Jeffrey Phillip Wielandt, better known as Zakk Wylde, is best known as one of the guitar players for Ozzy Osbourne and Black Label Society. He has also played guitar with Fozzy, Dope, James Durbin, and Mudvayne.
Guitar rig 5 presets. Zakk wylde preset. Blog If Making Noise Is Your Passion. Download-preset - Zakk-countdowns-begun.
His performance style and stage presence are heavily influenced by Randy Rhodes, whom he replaced in Ozzy Osbourne’s band after Rhodes’ death. Zakk is known for his signature “bulls-eye” design found on the guitars he plays, which are custom Gibson Les Pauls. Zakk chose his design to distinguish himself from Randy Rhodes, who also played Les Pauls. It was meant to look more like the design found from the movie “Vertigo”, but when the design came back incorrect, he still enjoyed the end result. Zakk also plays a Karl Sandoval V on stage.
The is based on the never released third member of the Modernist Series of the late 1950s—the Gibson Moderne. According to Wylde in this, 'the design is from 1958.

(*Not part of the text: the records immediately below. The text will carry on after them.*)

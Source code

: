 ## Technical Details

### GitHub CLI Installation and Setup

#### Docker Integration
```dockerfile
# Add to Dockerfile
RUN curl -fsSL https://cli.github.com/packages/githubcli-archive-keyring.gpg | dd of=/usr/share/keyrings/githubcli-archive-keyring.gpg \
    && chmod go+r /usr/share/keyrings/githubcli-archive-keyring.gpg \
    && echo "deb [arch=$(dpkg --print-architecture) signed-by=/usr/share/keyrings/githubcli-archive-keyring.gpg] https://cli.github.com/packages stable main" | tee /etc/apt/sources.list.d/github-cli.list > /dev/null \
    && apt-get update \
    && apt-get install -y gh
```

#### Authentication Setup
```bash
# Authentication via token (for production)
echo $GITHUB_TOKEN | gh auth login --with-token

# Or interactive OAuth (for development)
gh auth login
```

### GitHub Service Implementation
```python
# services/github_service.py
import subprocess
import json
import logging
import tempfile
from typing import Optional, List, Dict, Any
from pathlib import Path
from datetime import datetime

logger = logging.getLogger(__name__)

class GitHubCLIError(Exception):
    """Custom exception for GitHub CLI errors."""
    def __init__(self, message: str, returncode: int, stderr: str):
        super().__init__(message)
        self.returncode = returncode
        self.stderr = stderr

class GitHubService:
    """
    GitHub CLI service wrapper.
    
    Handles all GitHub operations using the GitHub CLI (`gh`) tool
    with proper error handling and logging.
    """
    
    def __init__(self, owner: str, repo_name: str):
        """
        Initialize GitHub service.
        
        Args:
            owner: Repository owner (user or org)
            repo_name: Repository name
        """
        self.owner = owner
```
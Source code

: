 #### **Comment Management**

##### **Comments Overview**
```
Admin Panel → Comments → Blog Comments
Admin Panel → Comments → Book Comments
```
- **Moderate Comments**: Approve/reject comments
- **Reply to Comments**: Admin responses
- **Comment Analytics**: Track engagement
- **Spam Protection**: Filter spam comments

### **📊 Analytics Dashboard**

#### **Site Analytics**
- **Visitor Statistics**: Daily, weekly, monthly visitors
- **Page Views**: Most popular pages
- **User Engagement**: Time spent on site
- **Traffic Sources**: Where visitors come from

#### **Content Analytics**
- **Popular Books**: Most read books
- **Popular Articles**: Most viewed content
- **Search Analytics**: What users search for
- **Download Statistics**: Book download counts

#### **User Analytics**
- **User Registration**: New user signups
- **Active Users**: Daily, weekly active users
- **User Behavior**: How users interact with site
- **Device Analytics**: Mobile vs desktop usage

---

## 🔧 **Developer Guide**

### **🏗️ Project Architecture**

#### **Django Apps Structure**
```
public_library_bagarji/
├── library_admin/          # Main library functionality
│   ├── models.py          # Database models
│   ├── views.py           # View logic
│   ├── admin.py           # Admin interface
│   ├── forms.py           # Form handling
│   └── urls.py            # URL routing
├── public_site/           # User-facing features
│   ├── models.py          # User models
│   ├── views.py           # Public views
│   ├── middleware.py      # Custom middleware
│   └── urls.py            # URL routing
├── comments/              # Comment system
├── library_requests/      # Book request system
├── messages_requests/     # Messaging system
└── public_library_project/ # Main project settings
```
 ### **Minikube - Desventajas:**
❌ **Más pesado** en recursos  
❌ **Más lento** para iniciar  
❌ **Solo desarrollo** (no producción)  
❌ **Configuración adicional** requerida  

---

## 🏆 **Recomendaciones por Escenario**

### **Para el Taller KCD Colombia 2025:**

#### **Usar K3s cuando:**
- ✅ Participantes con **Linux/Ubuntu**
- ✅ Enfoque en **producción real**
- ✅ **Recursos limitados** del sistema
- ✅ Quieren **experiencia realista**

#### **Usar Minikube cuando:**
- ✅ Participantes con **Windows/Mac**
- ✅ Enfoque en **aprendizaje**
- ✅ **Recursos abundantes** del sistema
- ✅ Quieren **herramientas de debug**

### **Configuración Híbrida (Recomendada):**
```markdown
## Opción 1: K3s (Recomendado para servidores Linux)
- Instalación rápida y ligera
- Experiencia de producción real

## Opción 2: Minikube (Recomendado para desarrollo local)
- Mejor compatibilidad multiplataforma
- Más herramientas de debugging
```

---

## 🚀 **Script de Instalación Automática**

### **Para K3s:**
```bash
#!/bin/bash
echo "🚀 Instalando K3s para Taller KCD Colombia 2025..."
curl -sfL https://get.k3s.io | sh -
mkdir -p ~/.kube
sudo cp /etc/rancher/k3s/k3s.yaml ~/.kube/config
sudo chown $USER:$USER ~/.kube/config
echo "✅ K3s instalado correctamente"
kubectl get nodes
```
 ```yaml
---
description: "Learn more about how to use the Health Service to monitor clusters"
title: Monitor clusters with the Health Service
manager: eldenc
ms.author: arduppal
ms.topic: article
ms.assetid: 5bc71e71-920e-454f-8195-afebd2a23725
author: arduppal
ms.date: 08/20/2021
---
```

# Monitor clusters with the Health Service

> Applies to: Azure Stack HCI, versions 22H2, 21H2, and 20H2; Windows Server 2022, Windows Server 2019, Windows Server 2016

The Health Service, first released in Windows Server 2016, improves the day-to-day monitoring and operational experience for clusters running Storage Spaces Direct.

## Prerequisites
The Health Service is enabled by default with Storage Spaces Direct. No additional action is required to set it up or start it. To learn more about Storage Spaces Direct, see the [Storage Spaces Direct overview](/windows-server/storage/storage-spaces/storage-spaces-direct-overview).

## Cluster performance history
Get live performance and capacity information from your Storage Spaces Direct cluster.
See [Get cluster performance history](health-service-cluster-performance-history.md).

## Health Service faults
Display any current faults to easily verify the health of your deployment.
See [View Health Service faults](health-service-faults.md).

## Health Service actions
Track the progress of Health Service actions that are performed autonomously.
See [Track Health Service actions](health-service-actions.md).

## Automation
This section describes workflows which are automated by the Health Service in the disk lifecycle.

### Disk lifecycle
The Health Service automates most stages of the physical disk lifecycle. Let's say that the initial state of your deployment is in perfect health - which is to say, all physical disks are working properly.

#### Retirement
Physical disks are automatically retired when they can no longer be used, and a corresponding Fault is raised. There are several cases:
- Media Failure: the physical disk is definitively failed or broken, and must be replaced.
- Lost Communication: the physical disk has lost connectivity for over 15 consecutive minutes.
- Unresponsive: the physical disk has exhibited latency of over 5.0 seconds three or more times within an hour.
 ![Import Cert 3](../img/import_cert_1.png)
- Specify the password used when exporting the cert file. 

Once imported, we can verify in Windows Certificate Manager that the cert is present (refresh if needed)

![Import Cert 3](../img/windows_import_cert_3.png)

The Moderne came out about the time the Flying V and Explorer came out. All three of them were not big sellers at all. Anwida Soft Geq31v Vst on this page.
In 1958, when they came out, they were way ahead of their time with those guitar shapes.' Wylde worked with Gibson to design the guitar. 'With the Moderne, it’s oddly shaped, and I really like those guitars,' he said. 'I definitely wanted to modify it for the 21st century.
It’s as thick as a Les Paul now. It has the Custom-style block inlays, the Floyd Rose, the mahogany body. They did an amazing job with that guitar.' One of Zakk Wylde's signature paintjobs, the Vertigo, is exemplified in this. The design finally came to life after a mishap when originally designing his logo. 'I saw the poster from Vertigo, the Alfred Hitchcock movie, and thought that would be fucking awesome,' Wylde said in this. 'So I explained it to my buddy Max, who ended up doing Slash's guitar, but when I went down there for the photo shoot, I opened up the case and saw the Bullseye logo.
I said, 'Dude, what the fuck?' I had drawn it on a piece of paper and everything, but it was too late anyway. So we did the photo shoot, and the rest is history.' Wylde finally got the design done correctly. 'It came out cool. So there's the Buzzsaw, the Bullseye and the Vertigo -- which is like a Bullseye, but 21st-century-style,' he said. “The first one I actually had was Gibson Pelham Blue SG Firebrand,” Zakk says, referring to a rare SG variation which was sold in the late ’70s and early ’80s, usually in a natural walnut finish and only very rarely in solid colors.
“It was actually really cool. I ended up getting rid of it because I wanted to save up for a Les Paul Custom or something like that, but it was a kick-ass guitar. When I look back, I wish I’d saved that thing.
It was also unusual because it didn’t have a rosewood fingerboard – it had an ebony fingerboard, and it had just round inlay markers. That was a killer guitar. I had to have been maybe 15 or so when I got it, and I probably had it until I was maybe 16, 17, something like that, before I decided I had to get that Les Paul instead.”.